Entre as mudanças principais, destacam-se os §§ 1º e 2º do art. 20 da LOAS, sobre a abrangência do grupo familiar e o conceito de deficiência, ambos com reflexos sobre a concessão do benefício de prestação continuada.


Pretende-se, neste artigo, analisar a modificação realizada sobre o § 1º do art. 20 da Lei nº 8.742/93.


Uma das condições para o BPC é o fato de a família do requerente não ter meios para mantê-lo. Para as condições de não ter o postulante meios de prover à própria subsistência, próprios ou da família, a LOAS fixou um critério objetivo, qual seja, de a renda mensal familiar per capita ser inferior a 1/4 do salário mínimo (art. 20, § 3º).


O conceito legal de família inicialmente abrangia as pessoas que viviam sob o mesmo teto (independentemente da existência de grau de parentesco), mantida pela contribuição de seus integrantes. Conforme a redação original do art. 20, § 1º, da Lei nº 8.742/93: “Para os efeitos do disposto no caput, entende-se por família a unidade mononuclear, vivendo sob o mesmo teto, cuja economia é mantida pela contribuição de seus integrantes”.

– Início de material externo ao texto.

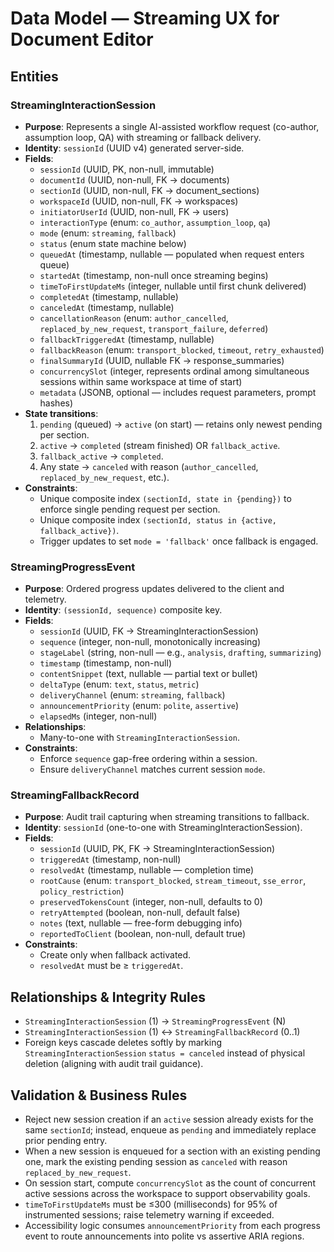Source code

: # Data Model — Streaming UX for Document Editor

## Entities

### StreamingInteractionSession

- **Purpose**: Represents a single AI-assisted workflow request (co-author,
  assumption loop, QA) with streaming or fallback delivery.
- **Identity**: `sessionId` (UUID v4) generated server-side.
- **Fields**:
  - `sessionId` (UUID, PK, non-null, immutable)
  - `documentId` (UUID, non-null, FK → documents)
  - `sectionId` (UUID, non-null, FK → document_sections)
  - `workspaceId` (UUID, non-null, FK → workspaces)
  - `initiatorUserId` (UUID, non-null, FK → users)
  - `interactionType` (enum: `co_author`, `assumption_loop`, `qa`)
  - `mode` (enum: `streaming`, `fallback`)
  - `status` (enum state machine below)
  - `queuedAt` (timestamp, nullable — populated when request enters queue)
  - `startedAt` (timestamp, non-null once streaming begins)
  - `timeToFirstUpdateMs` (integer, nullable until first chunk delivered)
  - `completedAt` (timestamp, nullable)
  - `canceledAt` (timestamp, nullable)
  - `cancellationReason` (enum: `author_cancelled`, `replaced_by_new_request`,
    `transport_failure`, `deferred`)
  - `fallbackTriggeredAt` (timestamp, nullable)
  - `fallbackReason` (enum: `transport_blocked`, `timeout`, `retry_exhausted`)
  - `finalSummaryId` (UUID, nullable FK → response_summaries)
  - `concurrencySlot` (integer, represents ordinal among simultaneous sessions
    within same workspace at time of start)
  - `metadata` (JSONB, optional — includes request parameters, prompt hashes)
- **State transitions**:
  1. `pending` (queued) → `active` (on start) — retains only newest pending per
     section.
  2. `active` → `completed` (stream finished) OR `fallback_active`.
  3. `fallback_active` → `completed`.
  4. Any state → `canceled` with reason (`author_cancelled`,
     `replaced_by_new_request`, etc.).
- **Constraints**:
  - Unique composite index `(sectionId, state in {pending})` to enforce single
    pending request per section.
  - Unique composite index `(sectionId, status in {active, fallback_active})`.
  - Trigger updates to set `mode = 'fallback'` once fallback is engaged.

### StreamingProgressEvent

- **Purpose**: Ordered progress updates delivered to the client and telemetry.
- **Identity**: `(sessionId, sequence)` composite key.
- **Fields**:
  - `sessionId` (UUID, FK → StreamingInteractionSession)
  - `sequence` (integer, non-null, monotonically increasing)
  - `stageLabel` (string, non-null — e.g., `analysis`, `drafting`,
    `summarizing`)
  - `timestamp` (timestamp, non-null)
  - `contentSnippet` (text, nullable — partial text or bullet)
  - `deltaType` (enum: `text`, `status`, `metric`)
  - `deliveryChannel` (enum: `streaming`, `fallback`)
  - `announcementPriority` (enum: `polite`, `assertive`)
  - `elapsedMs` (integer, non-null)
- **Relationships**:
  - Many-to-one with `StreamingInteractionSession`.
- **Constraints**:
  - Enforce `sequence` gap-free ordering within a session.
  - Ensure `deliveryChannel` matches current session `mode`.

### StreamingFallbackRecord

- **Purpose**: Audit trail capturing when streaming transitions to fallback.
- **Identity**: `sessionId` (one-to-one with StreamingInteractionSession).
- **Fields**:
  - `sessionId` (UUID, PK, FK → StreamingInteractionSession)
  - `triggeredAt` (timestamp, non-null)
  - `resolvedAt` (timestamp, nullable — completion time)
  - `rootCause` (enum: `transport_blocked`, `stream_timeout`, `sse_error`,
    `policy_restriction`)
  - `preservedTokensCount` (integer, non-null, defaults to 0)
  - `retryAttempted` (boolean, non-null, default false)
  - `notes` (text, nullable — free-form debugging info)
  - `reportedToClient` (boolean, non-null, default true)
- **Constraints**:
  - Create only when fallback activated.
  - `resolvedAt` must be ≥ `triggeredAt`.

## Relationships & Integrity Rules

- `StreamingInteractionSession` (1) → `StreamingProgressEvent` (N)
- `StreamingInteractionSession` (1) ↔ `StreamingFallbackRecord` (0..1)
- Foreign keys cascade deletes softly by marking `StreamingInteractionSession`
  `status = canceled` instead of physical deletion (aligning with audit trail
  guidance).

## Validation & Business Rules

- Reject new session creation if an `active` session already exists for the same
  `sectionId`; instead, enqueue as `pending` and immediately replace prior
  pending entry.
- When a new session is enqueued for a section with an existing pending one,
  mark the existing pending session as `canceled` with reason
  `replaced_by_new_request`.
- On session start, compute `concurrencySlot` as the count of concurrent active
  sessions across the workspace to support observability goals.
- `timeToFirstUpdateMs` must be ≤300 (milliseconds) for 95% of instrumented
  sessions; raise telemetry warning if exceeded.
- Accessibility logic consumes `announcementPriority` from each progress event
  to route announcements into polite vs assertive ARIA regions.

Com a alteração no citado dispositivo pela Lei nº 9.720/98, passou a se restringir aos dependentes para fins previdenciários previstos no art. 16 da Lei nº 8.213/91, que tenham o mesmo domicílio: “Para os efeitos do disposto no caput, entende-se como família o conjunto de pessoas elencadas no art. 16 da Lei no 8.213, de 24 de julho de 1991, desde que vivam sob o mesmo teto”.


Essa delimitação gerou polêmica na prática, pois, com fundamento em “peculiaridades” dos casos concretos, existem inúmeras decisões “relativizando” esse rol exaustivo do grupo familiar.


A Turma Nacional de Uniformização já decidiu que (mesmo com previsão legal expressa) o rol do grupo familiar não é exaustivo, e o padrasto (ou a madrasta) pode ser considerado como membro da família (ainda na vigência da redação conferida pela Lei nº 9.720/98), incumbindo ao julgador, em cada caso concreto, avaliar se outras pessoas não inseridas no art. 16 da Lei nº 8.213/91 fazem parte da família que vive sob o mesmo teto (Processo nº 200770950064928, rel. Juíza Federal Maria Divina Vitória, j. 26/09/2008, DJ 19/08/2009).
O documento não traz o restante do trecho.